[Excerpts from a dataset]
==================================================
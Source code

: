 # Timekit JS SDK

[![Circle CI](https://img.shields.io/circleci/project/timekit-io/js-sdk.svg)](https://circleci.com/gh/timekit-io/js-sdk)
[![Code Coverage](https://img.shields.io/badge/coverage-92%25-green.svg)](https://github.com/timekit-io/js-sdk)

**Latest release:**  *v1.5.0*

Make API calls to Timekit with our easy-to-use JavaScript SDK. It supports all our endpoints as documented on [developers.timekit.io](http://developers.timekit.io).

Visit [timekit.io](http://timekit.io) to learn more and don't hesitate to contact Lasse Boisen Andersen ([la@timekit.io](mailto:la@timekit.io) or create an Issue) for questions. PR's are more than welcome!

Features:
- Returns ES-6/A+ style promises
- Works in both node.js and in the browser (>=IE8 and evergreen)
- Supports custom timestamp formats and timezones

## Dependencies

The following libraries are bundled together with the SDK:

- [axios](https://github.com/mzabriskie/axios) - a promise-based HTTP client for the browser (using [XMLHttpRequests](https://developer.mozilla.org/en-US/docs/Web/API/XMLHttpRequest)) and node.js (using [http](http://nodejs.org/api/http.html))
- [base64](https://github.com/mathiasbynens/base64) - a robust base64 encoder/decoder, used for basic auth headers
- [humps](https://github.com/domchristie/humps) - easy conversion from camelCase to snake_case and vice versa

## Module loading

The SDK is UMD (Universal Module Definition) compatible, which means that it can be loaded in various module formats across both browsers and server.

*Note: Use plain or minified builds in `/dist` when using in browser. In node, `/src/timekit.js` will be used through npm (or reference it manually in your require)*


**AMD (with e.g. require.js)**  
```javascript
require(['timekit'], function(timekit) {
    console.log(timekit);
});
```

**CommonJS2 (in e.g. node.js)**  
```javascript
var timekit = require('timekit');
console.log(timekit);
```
==================================================
● Exercise prompt
Repeat the lines from the first one in the records through the line containing "Make API calls", exactly as written, and nothing else.

● Answer section
Source code

: # Timekit JS SDK

[![Circle CI](https://img.shields.io/circleci/project/timekit-io/js-sdk.svg)](https://circleci.com/gh/timekit-io/js-sdk)
[![Code Coverage](https://img.shields.io/badge/coverage-92%25-green.svg)](https://github.com/timekit-io/js-sdk)

**Latest release:**  *v1.5.0*

Make API calls to Timekit with our easy-to-use JavaScript SDK. It supports all our endpoints as documented on [developers.timekit.io](http://developers.timekit.io).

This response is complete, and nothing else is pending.